**Directions:** Copy out every record exactly.

--- Source data Enclosed Below ---

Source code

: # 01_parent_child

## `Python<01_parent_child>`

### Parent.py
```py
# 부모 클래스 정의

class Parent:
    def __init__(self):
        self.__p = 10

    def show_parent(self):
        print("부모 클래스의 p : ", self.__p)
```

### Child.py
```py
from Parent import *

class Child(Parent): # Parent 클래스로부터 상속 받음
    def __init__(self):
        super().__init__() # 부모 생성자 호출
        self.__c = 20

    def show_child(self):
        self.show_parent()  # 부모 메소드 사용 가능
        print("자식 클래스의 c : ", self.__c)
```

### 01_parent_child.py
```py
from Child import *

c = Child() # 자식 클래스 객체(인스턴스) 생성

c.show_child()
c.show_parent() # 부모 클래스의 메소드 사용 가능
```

--- End of Enclosed Source data ---

**Solution to this exercise:**
Source code

: # 01_parent_child

## `Python<01_parent_child>`

### Parent.py
```py
# 부모 클래스 정의

class Parent:
    def __init__(self):
        self.__p = 10

    def show_parent(self):
        print("부모 클래스의 p : ", self.__p)
```

### Child.py
```py
from Parent import *

class Child(Parent): # Parent 클래스로부터 상속 받음
    def __init__(self):
        super().__init__() # 부모 생성자 호출
        self.__c = 20

    def show_child(self):
        self.show_parent()  # 부모 메소드 사용 가능
        print("자식 클래스의 c : ", self.__c)
```

### 01_parent_child.py
```py
from Child import *

c = Child() # 자식 클래스 객체(인스턴스) 생성

c.show_child()
c.show_parent() # 부모 클래스의 메소드 사용 가능
```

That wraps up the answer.